Exercise details
How many lines in this material include the string "protv"? Answer with the number and nothing further.

Listed records
BEGIN

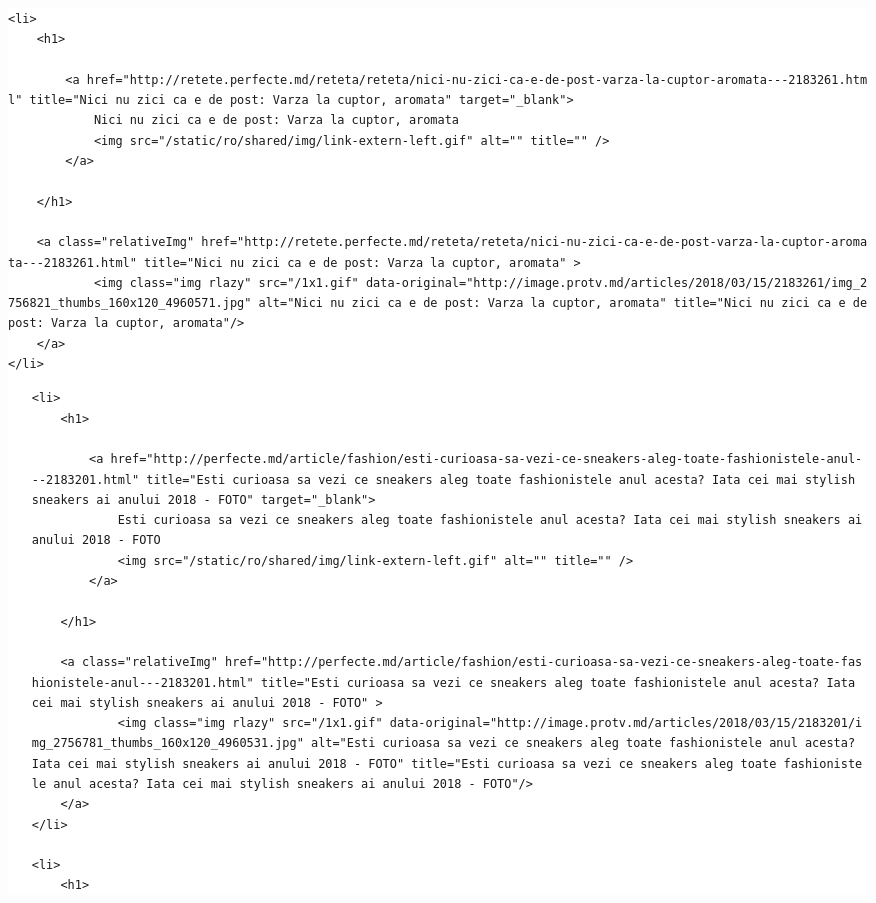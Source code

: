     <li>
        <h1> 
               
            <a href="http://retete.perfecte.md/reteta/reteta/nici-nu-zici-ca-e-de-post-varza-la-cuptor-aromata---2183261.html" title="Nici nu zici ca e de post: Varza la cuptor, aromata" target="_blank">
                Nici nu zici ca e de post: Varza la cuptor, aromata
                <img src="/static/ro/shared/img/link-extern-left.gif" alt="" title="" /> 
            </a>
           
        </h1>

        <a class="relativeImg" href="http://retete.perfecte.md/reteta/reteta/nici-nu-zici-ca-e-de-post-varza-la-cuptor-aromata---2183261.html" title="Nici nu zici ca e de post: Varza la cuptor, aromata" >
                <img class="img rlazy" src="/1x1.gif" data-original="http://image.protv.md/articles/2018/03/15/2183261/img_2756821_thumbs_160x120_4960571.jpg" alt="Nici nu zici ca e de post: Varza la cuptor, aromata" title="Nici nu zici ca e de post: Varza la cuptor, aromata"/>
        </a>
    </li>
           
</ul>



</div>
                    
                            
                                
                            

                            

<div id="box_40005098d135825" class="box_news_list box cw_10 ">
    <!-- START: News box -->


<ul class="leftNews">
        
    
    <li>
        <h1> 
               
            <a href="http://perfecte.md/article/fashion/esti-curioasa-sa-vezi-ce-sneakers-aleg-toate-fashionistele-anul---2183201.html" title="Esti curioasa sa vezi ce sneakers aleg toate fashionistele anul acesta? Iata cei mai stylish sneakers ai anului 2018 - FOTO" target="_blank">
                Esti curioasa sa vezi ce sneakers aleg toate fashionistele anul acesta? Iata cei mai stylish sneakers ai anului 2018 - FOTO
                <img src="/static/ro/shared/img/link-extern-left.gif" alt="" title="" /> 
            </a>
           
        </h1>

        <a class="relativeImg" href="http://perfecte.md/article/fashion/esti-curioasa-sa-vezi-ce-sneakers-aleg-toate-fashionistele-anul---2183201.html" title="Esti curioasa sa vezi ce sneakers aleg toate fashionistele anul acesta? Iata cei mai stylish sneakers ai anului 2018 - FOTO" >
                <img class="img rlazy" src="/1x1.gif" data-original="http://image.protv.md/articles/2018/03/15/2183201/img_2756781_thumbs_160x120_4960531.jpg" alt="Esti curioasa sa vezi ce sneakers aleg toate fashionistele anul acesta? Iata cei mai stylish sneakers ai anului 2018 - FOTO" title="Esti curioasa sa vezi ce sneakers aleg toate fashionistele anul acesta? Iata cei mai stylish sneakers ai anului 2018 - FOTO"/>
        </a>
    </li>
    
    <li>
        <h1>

END
BEGIN

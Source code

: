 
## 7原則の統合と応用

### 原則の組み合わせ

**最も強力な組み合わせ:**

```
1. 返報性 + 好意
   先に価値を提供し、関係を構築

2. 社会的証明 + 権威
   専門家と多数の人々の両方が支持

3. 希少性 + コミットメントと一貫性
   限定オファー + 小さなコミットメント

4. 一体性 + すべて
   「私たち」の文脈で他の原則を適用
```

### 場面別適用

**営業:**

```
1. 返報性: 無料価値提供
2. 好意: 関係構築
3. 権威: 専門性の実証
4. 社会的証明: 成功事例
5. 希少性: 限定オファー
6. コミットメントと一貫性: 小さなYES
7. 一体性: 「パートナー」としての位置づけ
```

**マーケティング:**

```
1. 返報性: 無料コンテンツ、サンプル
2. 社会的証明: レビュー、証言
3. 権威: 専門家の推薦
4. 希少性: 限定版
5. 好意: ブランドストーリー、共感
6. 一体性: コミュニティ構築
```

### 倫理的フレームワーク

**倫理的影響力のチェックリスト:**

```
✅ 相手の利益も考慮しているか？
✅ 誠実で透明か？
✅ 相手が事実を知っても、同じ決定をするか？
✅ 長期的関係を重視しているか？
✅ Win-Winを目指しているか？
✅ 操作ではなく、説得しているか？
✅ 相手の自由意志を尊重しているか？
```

END
BEGIN

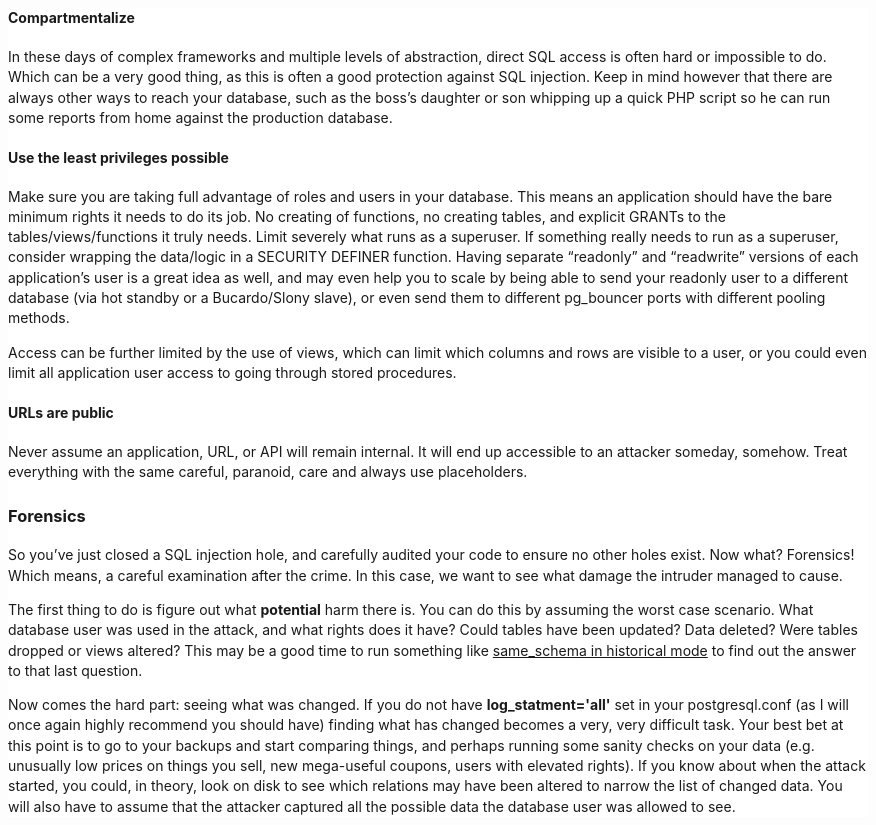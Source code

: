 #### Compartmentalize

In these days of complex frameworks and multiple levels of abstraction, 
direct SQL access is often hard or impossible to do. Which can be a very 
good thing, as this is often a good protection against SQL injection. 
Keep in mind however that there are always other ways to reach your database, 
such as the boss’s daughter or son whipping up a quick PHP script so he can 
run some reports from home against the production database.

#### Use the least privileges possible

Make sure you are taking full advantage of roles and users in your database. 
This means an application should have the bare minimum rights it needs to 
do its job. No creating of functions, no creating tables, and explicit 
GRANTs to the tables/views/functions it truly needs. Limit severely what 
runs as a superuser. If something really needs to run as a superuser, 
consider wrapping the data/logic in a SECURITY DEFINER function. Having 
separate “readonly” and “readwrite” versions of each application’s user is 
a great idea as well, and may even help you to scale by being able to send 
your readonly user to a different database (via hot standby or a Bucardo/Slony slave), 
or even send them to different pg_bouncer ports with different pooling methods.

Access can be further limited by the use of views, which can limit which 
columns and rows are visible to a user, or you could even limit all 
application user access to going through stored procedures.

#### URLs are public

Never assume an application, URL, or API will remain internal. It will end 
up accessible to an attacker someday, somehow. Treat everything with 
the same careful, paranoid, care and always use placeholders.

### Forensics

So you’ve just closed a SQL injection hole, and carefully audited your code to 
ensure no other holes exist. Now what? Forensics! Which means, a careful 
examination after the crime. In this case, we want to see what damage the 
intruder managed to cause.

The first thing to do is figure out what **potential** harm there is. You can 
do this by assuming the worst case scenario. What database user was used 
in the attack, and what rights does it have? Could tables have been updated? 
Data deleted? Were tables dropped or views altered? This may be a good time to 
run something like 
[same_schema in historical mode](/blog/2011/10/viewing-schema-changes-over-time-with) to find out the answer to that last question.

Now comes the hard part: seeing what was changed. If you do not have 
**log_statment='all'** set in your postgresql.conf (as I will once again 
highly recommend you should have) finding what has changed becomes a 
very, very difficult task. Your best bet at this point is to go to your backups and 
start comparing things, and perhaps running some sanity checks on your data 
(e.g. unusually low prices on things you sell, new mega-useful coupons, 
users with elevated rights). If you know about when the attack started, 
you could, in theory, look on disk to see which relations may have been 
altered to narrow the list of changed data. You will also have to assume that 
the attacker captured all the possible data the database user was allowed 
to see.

END

Exercise solution
2